İngiltere, hızla yükselmeye devam eden gıda fiyatları ve enerji faturalarına karşı isyanda, “Artık Yeter” (Enough is Enough) diyerek işçilerin grevine destek veriyor, sokaktaki isyanı günden güne büyütüyor. Ülkede grev üstüne grev, protesto üzerine protesto gerçekleşirken Truss işçi sınıfına yönelik saldırıların dozunu artırmaya, sendika karşıtı bir yasayı parlamentoya sunmaya ve yeni bir kemer sıkma programını duyurmaya hazırlanıyordu. Muhafazakarlar şimdi aynı planları, ismi çeşitli skandallarla anılan Sunak’la sürdürme gayretinde. 

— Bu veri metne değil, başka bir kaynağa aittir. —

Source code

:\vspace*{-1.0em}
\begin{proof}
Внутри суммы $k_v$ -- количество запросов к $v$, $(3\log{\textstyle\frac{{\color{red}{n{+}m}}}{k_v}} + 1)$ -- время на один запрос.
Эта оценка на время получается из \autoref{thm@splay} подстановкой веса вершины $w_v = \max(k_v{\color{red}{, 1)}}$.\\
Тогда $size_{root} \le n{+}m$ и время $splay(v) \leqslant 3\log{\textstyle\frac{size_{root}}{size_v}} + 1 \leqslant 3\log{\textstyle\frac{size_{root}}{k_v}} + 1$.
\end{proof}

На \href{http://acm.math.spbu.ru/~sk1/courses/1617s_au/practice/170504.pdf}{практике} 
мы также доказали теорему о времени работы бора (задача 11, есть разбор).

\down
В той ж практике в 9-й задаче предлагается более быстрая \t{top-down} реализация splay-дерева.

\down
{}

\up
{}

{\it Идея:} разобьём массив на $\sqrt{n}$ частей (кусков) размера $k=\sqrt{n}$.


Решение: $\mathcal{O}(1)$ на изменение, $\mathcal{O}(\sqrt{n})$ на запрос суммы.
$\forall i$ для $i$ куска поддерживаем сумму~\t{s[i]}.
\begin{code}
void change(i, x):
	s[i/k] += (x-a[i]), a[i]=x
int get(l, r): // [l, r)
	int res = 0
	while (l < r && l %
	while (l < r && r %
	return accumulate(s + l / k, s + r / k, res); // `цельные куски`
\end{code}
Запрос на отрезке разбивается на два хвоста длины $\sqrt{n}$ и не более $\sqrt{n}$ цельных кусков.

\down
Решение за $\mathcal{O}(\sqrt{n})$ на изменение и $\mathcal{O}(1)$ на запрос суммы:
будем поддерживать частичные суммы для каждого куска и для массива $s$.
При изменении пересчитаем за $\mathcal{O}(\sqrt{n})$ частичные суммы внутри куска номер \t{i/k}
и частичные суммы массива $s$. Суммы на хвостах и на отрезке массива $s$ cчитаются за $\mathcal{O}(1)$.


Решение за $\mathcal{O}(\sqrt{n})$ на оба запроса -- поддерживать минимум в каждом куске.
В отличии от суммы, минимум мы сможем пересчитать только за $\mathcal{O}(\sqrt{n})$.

İngiltere’nin en zengin adamı olan eski banker Rishi Sunak’ın 730 milyon sterline ulaşan inanılmaz servetinin önemli bir kısmı vergi kaçırması yoluyla elde edildi. İşçilerin cebinde ne var ne yoksa almaya girişecek olan bu ırkçı şovenist bir yandan göçmenlere diğer yandan kadınlara saldırırken, zenginleri kayırmaya, piyasaları istediği gibi yönlendirmeye çalışacak. Ancak kabul edilemez olan bu gelişmeyle birlikte, sokaktaki kitlesel hareket de büyüyecek. Yani Sunak da o koltuğa yerleşemeyebilir.